We found a county in Ohio where we could go through with it with parental permission if a judge would agree to it. We saw the judge individually and answered her questions and then she spoke with our parents. Everyone apparently agreed and permission was given.

I know I cried a lot. My friends couldn't believe what had happened. I couldn't believe it. I was scared and alone and I constantly thought about the baby. Mostly I thought that there was this baby inside of me and it was going to have to come out and that was going to hurt. A lot. 

The rest of the time is pretty much a blur. I remember a vivid scene here and there but mostly just an overwhelming sense of heartache and fear. My mother was always alternating between supportive and destructive. My step-dad didn't say much. I was alone and enshrouded in a misery I couldn't see my way out of. My only hope was pinned on this idea of getting married and starting a family and doing things the right way and somehow turning this around.

So despite misgivings all around, a month and a half later we were married in a small church in Defiance County Ohio. 

I decided very soon to find out all that I could about pregnancy and childbirth. I went to the local public library and looked at all of their books on pregnancy and birth. I was married and the librarian was going to give me a juvenile card until I proved I was married. There really aren't many helpful books on childbirth in the kiddie section. 

I remember one time in particular standing there in the aisle, very pregnant and very young, having found a book on labor and birth that promised full color photographs. 

Full color photographs? Could I stand to look? With my heart in my throat, I decided to open the book to see if I could face what was coming. I remember slowly opening the book to a promising spot in the middle and seeing - absolutely nothing. 

Then I slowly opened one eye. 

Then I moved my fingers just slightly so I could peek through them. 

Oh man. That looked painful.

There are lots of little stories that happened during those times. Like the nurse who tried to talk me into an epidural. I said no. She said I was too young and little and I should have one. I said no again. She said I didn't understand what they were. On the contrary, I told her what it was and outlined how the procedure is done and again said that I didn't want one. (I don't like needles!) She said okay. Later on, in the forms I had to sign, there appeared a consent form for an epidural sandwiched in-between everything else.

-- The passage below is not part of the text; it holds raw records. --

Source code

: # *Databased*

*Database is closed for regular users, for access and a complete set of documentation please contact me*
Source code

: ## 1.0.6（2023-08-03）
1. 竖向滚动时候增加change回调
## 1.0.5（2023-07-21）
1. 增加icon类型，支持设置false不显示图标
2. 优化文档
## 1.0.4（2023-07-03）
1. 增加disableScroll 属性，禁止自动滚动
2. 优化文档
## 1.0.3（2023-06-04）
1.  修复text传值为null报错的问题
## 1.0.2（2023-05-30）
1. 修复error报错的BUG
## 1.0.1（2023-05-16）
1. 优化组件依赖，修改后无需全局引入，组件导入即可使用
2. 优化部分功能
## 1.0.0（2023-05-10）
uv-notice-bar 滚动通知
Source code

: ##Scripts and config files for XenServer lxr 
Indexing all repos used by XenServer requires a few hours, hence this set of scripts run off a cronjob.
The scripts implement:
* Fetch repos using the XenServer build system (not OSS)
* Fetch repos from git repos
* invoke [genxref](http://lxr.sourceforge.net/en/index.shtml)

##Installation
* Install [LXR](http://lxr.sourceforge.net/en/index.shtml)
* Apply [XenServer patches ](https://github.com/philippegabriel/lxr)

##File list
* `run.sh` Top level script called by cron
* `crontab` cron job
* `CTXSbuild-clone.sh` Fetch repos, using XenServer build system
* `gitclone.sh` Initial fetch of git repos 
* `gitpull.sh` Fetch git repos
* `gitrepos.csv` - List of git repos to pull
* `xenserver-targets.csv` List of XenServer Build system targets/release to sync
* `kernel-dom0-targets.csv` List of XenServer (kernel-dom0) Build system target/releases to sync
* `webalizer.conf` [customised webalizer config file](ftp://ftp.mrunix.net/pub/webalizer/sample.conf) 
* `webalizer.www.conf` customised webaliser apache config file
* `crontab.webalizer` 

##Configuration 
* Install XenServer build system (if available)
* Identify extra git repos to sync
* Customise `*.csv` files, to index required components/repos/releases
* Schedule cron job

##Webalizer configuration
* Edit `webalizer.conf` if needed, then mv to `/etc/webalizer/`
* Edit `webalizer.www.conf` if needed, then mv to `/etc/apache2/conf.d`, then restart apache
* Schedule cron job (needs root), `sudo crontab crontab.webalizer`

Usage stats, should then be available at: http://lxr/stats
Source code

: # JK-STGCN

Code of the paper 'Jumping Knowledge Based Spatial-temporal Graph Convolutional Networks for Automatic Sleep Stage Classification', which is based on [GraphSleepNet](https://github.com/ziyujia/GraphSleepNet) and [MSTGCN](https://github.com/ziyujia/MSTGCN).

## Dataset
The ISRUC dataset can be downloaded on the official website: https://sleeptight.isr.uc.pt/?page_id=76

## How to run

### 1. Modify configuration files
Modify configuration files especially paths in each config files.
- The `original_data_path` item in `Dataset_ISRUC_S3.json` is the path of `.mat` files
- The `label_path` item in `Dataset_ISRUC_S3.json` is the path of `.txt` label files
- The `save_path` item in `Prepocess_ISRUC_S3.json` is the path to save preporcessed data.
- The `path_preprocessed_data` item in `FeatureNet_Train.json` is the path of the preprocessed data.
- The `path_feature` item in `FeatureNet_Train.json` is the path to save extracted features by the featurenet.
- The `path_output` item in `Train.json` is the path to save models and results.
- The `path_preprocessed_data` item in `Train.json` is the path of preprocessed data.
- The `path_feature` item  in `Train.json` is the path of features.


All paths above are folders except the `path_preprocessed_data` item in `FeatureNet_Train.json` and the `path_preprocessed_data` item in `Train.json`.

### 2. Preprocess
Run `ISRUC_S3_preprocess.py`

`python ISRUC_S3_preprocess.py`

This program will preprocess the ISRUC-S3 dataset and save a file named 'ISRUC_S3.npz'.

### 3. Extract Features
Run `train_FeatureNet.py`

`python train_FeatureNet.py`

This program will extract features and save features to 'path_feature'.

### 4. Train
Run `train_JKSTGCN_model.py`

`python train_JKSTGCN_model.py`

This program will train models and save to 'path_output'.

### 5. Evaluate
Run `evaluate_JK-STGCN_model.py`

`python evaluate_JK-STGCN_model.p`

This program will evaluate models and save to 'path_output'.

I had to wonder, does being pregnant at 15 automatically mean you're illiterate as well?

I watched girls my own age run around and do what they wanted. Ponder college. Worry about prom. Flirt with boys. Grow at their own, un-accelerated pace. And I felt jealousy at times. I felt resentment at times. I wanted to scream "Don't you know what you have? You have the world! And you won't know it until you've throw it away." I wanted to pound it into their heads. I still do. Make better choices. Don't live for the moment - live for life! Live for real joy. Live for true love. Don't be so wrapped up in being cool that you forget to live at all. It was a revelation to really learn that I, too, could still do those things in my own way inside of the life that I now have. But the fact remains that there are things I will never be and never do because of my premature role as a mother. That took years to come to peace with.

I went through times of being called a hick, slut, whore, etc. by strangers. My least favorite question and one that I still hear all the time to this day is, "Now how old are you?". 

Sometimes I just smile and change the subject. I've come to the conclusion that If someone wants to make a big deal out of it, that's their problem. I know I'm an excellent mother and an intelligent person. My friends know that. My family knows that. God knows that. My sons know that. Really, who else matters?

I'm now 20 years old. I have a long way to go but I have also come a long way. Every day is another step forward for me and that's all that matters. My oldest is an amazingly well adjusted, bubbly, creative 4 year old despite my previous marriage and divorce. My youngest is just 4 months old, and while I'm bragging, just sat up on his own today. : ) I have a good job, my husband is a student, we are self-sufficient and no I am not on welfare. I took a semester of college and then I got my GED. (Why not do that backwards, too?) I don't know what else I'll do with my life. I only know that I'm living it everyday and now I wouldn't trade it for anyone else's. 

But I believe the story really begins way before that day in October when I knew I was pregnant. 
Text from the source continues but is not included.